Source texts of formatted documents:
<<<<

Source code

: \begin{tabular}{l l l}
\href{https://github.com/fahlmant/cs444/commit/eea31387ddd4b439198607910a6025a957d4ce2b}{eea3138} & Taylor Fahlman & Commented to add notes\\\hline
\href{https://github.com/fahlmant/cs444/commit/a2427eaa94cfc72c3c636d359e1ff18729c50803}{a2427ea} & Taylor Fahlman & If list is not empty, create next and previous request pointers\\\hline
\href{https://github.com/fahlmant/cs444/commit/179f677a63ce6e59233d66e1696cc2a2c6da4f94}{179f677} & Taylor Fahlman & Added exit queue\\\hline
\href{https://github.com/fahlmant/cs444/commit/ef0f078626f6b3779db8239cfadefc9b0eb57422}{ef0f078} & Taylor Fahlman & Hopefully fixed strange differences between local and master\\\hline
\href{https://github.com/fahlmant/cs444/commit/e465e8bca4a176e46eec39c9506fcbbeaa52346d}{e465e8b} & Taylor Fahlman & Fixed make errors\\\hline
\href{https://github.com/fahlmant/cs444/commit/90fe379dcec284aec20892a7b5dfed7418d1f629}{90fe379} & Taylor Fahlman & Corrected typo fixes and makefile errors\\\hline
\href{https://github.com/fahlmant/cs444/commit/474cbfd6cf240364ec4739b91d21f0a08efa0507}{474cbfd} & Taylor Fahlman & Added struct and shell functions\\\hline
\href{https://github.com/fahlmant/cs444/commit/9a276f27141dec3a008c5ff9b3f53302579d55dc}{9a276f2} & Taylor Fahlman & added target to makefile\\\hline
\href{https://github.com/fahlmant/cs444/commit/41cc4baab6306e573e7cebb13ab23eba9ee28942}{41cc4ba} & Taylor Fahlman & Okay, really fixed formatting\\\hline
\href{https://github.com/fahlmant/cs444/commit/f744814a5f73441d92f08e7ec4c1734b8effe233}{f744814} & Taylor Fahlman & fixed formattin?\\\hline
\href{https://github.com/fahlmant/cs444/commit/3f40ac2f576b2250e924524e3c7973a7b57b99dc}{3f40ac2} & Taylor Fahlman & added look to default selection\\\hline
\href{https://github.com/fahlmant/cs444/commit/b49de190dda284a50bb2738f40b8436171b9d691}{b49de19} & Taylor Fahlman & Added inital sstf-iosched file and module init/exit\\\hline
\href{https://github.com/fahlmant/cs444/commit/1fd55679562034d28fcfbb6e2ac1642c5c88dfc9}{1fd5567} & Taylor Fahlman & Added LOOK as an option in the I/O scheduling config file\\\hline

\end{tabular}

>>>>

(Work item)
Would you write down every record again, exactly?

(Response area)
Source code

: \begin{tabular}{l l l}
\href{https://github.com/fahlmant/cs444/commit/eea31387ddd4b439198607910a6025a957d4ce2b}{eea3138} & Taylor Fahlman & Commented to add notes\\\hline
\href{https://github.com/fahlmant/cs444/commit/a2427eaa94cfc72c3c636d359e1ff18729c50803}{a2427ea} & Taylor Fahlman & If list is not empty, create next and previous request pointers\\\hline
\href{https://github.com/fahlmant/cs444/commit/179f677a63ce6e59233d66e1696cc2a2c6da4f94}{179f677} & Taylor Fahlman & Added exit queue\\\hline
\href{https://github.com/fahlmant/cs444/commit/ef0f078626f6b3779db8239cfadefc9b0eb57422}{ef0f078} & Taylor Fahlman & Hopefully fixed strange differences between local and master\\\hline
\href{https://github.com/fahlmant/cs444/commit/e465e8bca4a176e46eec39c9506fcbbeaa52346d}{e465e8b} & Taylor Fahlman & Fixed make errors\\\hline
\href{https://github.com/fahlmant/cs444/commit/90fe379dcec284aec20892a7b5dfed7418d1f629}{90fe379} & Taylor Fahlman & Corrected typo fixes and makefile errors\\\hline
\href{https://github.com/fahlmant/cs444/commit/474cbfd6cf240364ec4739b91d21f0a08efa0507}{474cbfd} & Taylor Fahlman & Added struct and shell functions\\\hline
\href{https://github.com/fahlmant/cs444/commit/9a276f27141dec3a008c5ff9b3f53302579d55dc}{9a276f2} & Taylor Fahlman & added target to makefile\\\hline
\href{https://github.com/fahlmant/cs444/commit/41cc4baab6306e573e7cebb13ab23eba9ee28942}{41cc4ba} & Taylor Fahlman & Okay, really fixed formatting\\\hline
\href{https://github.com/fahlmant/cs444/commit/f744814a5f73441d92f08e7ec4c1734b8effe233}{f744814} & Taylor Fahlman & fixed formattin?\\\hline
\href{https://github.com/fahlmant/cs444/commit/3f40ac2f576b2250e924524e3c7973a7b57b99dc}{3f40ac2} & Taylor Fahlman & added look to default selection\\\hline
\href{https://github.com/fahlmant/cs444/commit/b49de190dda284a50bb2738f40b8436171b9d691}{b49de19} & Taylor Fahlman & Added inital sstf-iosched file and module init/exit\\\hline
\href{https://github.com/fahlmant/cs444/commit/1fd55679562034d28fcfbb6e2ac1642c5c88dfc9}{1fd5567} & Taylor Fahlman & Added LOOK as an option in the I/O scheduling config file\\\hline

\end{tabular}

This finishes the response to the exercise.